1. The Stocking Tree
I grew up in a house without a fireplace. It wasn’t a problem—we just left the back door unlocked for Santa. But, without a chimney by which to hang our stockings with care, we had to improvise. Since we didn’t have a mantle, we had a stocking tree.
It’s just a fence post, painted green, on a platform of wood, with a dozen bent nails sticking out of it, but it has been in my family longer than I have, and I love it. Seeing the stocking tree always make me feel like Christmas is really here.
2. Catching the Mistletoe
Mistletoe, that naughty little holiday plant, grows in the trees in my parents’ front yard. Much like the existence of the stocking tree, this was something I took for granted when I was a kid. Some years it grows in abundance, and some years it’s more scarce, but never a Christmas goes by that we don’t have at least a little mistletoe to cut down and hang over doorways in the house. *
Mistletoe itself may not be an unusual holiday tradition, but the way we collect it is. My dad stands in the front yard and cuts the bunch of mistletoe down with his saw-on-a-long-pole-tool (I am thirty-seven years old and I still don’t know what that thing is called) while I stand beneath the cluster of leaves and berries and “catch it” as it falls.

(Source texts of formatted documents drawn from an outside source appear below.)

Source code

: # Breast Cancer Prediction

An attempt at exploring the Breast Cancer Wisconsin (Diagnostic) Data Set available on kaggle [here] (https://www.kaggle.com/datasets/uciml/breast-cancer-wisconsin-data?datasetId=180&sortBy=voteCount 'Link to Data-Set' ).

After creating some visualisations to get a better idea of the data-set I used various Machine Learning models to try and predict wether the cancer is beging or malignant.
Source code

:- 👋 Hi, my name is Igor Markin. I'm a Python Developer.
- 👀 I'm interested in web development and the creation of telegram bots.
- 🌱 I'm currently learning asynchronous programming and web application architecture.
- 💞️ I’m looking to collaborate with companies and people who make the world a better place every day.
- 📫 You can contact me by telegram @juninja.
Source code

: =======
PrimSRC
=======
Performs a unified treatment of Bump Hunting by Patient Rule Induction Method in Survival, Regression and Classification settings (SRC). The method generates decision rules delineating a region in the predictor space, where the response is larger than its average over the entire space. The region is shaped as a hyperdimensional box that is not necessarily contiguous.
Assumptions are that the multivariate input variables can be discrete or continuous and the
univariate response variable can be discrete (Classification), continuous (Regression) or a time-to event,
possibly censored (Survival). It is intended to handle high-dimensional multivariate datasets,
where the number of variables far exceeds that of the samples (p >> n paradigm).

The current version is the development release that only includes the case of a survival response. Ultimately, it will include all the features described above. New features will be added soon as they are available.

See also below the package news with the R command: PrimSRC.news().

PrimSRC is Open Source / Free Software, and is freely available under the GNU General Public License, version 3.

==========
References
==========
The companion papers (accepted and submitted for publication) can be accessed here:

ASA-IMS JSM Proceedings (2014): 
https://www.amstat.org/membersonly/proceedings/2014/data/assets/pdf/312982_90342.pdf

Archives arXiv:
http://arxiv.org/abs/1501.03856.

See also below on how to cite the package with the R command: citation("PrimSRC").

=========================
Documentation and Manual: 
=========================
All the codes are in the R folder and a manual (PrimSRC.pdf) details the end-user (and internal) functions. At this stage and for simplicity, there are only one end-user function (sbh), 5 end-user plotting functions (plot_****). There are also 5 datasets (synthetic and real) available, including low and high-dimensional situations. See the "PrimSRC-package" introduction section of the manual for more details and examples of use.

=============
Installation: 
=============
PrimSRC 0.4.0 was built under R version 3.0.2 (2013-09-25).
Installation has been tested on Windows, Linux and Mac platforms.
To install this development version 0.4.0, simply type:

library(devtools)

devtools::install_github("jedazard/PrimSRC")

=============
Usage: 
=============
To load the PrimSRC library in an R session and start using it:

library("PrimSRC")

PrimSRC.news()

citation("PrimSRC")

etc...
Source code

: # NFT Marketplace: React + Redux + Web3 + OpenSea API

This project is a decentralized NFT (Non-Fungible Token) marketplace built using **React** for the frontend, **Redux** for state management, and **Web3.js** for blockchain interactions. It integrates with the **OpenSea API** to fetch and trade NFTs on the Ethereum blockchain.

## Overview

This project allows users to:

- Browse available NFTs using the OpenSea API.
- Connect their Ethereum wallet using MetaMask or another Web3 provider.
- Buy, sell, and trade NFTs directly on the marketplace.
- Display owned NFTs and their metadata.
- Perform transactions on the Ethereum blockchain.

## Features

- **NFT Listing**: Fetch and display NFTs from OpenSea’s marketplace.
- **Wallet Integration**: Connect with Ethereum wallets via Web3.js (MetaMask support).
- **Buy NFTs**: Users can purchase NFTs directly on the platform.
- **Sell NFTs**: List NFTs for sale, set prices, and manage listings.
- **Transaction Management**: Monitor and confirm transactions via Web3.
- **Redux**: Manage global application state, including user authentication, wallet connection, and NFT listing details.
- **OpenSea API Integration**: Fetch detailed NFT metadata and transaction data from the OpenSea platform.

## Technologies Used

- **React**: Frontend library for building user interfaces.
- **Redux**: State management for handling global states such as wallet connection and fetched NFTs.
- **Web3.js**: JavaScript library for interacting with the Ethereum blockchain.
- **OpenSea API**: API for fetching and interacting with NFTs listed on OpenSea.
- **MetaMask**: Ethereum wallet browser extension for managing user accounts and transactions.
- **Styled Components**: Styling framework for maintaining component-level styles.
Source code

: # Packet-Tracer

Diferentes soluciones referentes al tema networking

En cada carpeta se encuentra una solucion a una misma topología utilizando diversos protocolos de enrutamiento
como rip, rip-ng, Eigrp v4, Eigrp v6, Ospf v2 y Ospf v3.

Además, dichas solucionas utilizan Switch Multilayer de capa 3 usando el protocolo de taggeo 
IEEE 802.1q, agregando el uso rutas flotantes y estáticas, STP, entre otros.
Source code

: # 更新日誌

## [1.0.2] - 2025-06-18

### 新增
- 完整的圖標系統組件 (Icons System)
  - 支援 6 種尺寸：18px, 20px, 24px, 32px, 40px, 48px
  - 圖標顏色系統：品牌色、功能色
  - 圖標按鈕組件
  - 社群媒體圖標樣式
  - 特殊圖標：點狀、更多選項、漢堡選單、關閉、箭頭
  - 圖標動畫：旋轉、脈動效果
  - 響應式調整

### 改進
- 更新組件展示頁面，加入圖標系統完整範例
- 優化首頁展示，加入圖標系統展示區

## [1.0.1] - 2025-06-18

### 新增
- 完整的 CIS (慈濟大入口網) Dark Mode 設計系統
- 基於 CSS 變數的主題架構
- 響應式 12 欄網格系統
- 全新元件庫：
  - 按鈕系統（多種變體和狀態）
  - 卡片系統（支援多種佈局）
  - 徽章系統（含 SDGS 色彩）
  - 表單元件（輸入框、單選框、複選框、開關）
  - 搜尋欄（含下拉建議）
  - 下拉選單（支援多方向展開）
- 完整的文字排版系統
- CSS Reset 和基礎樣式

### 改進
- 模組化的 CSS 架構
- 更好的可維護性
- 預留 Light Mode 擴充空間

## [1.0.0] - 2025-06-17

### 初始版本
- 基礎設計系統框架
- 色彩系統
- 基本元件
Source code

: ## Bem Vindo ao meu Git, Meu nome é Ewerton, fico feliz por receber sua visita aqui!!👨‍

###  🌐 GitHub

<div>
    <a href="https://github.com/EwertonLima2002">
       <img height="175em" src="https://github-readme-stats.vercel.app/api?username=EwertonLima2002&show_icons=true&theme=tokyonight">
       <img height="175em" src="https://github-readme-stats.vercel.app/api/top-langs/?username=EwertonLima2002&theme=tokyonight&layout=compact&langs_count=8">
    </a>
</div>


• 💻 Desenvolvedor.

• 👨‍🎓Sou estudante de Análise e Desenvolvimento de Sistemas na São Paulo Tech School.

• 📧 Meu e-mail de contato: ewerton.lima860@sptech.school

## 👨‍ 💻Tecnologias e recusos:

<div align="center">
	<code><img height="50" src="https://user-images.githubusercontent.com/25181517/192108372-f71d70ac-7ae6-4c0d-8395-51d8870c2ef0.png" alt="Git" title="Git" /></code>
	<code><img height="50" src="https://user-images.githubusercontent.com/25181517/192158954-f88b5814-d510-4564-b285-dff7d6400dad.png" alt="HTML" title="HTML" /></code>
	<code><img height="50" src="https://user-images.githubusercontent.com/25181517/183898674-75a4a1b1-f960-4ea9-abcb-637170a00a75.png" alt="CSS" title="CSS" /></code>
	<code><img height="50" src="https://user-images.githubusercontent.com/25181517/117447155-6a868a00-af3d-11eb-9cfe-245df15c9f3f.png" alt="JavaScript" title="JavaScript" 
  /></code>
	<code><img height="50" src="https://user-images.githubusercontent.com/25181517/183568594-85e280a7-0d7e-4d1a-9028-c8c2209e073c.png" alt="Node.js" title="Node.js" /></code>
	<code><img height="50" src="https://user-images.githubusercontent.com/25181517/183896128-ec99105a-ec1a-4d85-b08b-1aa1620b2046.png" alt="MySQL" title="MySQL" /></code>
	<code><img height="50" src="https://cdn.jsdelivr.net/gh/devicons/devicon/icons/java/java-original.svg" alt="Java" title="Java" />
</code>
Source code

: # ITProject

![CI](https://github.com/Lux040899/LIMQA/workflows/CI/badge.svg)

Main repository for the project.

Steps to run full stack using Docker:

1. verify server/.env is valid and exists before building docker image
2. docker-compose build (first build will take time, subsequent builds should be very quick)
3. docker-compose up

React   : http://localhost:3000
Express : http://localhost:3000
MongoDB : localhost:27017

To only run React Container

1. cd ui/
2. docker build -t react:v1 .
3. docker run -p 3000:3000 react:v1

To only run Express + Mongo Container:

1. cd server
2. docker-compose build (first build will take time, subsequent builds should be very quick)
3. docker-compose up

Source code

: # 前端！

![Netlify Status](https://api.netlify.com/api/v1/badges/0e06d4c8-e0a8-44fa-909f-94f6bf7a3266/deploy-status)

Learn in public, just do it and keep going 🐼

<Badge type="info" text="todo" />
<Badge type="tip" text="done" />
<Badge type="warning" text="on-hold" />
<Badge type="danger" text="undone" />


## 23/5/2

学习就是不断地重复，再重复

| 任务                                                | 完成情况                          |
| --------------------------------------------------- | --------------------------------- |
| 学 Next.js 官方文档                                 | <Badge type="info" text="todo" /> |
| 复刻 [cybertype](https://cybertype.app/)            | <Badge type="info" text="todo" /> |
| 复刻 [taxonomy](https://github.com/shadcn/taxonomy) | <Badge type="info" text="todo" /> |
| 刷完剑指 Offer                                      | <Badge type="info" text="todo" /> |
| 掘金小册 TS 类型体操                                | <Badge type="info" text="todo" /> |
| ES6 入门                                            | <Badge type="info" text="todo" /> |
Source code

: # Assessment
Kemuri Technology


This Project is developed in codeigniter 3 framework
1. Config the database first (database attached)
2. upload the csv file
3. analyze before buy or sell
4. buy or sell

I don’t know why this job has always been mine. I don’t remember there being a tryout or an apprenticeship of any sort. I just know that, for as far back as I can remember, I’ve been expected to catch the mistletoe. The position can’t be based on talent either because, sadly, I’m not very good at it. I tend to close my eyes just before the moment of impact and then hear the poor plant hit the ground or else feel a shower of poisonous berries bounce off my head. No matter. There’s always enough to salvage. A little mistletoe goes a long way and the kisses are just as sweet even when the mistletoe is a little squished.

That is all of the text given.